Each line of the entries below that includes "hora" belongs in your answer.

[Dataset items]
-------------------------

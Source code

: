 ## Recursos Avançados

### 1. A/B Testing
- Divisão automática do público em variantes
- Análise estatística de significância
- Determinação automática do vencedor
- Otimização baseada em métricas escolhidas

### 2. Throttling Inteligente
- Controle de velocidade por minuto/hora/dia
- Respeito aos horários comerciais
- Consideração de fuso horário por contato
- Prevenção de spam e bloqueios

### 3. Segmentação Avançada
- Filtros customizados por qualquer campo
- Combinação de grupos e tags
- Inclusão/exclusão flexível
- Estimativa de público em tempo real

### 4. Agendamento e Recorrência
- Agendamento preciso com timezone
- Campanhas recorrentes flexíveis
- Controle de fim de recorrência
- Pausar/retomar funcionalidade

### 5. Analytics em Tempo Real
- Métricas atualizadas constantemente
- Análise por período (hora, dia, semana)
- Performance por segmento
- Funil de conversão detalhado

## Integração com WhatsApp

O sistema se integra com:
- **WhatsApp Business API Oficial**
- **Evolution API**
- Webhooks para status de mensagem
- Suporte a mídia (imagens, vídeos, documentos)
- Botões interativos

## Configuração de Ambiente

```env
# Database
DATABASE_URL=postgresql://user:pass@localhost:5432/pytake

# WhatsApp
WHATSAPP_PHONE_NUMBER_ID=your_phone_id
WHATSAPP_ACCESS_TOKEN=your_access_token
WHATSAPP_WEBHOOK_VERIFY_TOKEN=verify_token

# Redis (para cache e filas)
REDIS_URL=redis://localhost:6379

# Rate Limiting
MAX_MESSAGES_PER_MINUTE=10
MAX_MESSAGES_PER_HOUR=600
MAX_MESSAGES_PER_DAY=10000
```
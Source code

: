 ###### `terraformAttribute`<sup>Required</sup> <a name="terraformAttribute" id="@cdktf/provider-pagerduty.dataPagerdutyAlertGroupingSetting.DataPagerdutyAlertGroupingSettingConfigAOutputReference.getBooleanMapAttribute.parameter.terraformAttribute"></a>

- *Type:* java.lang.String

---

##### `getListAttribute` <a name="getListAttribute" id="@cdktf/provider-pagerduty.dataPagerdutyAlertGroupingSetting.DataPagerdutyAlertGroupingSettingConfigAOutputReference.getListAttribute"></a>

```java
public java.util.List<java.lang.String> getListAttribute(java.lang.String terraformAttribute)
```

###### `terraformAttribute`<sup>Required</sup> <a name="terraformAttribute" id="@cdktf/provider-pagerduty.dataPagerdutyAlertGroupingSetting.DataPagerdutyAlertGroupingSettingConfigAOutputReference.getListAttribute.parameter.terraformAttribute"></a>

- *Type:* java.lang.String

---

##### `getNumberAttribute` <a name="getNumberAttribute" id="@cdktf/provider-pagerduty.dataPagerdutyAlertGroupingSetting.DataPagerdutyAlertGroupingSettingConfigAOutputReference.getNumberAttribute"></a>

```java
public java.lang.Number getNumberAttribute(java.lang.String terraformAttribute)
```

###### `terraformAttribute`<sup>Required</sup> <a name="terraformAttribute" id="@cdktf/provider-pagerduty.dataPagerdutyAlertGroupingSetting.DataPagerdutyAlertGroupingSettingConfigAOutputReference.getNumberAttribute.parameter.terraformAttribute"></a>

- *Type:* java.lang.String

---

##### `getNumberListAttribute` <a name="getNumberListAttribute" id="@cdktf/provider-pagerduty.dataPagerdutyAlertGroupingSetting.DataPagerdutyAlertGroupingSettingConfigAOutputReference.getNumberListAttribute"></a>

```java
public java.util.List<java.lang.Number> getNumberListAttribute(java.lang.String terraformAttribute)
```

-------------------------

| OUTPUT BELOW |
- Controle de velocidade por minuto/hora/dia
- Análise por período (hora, dia, semana)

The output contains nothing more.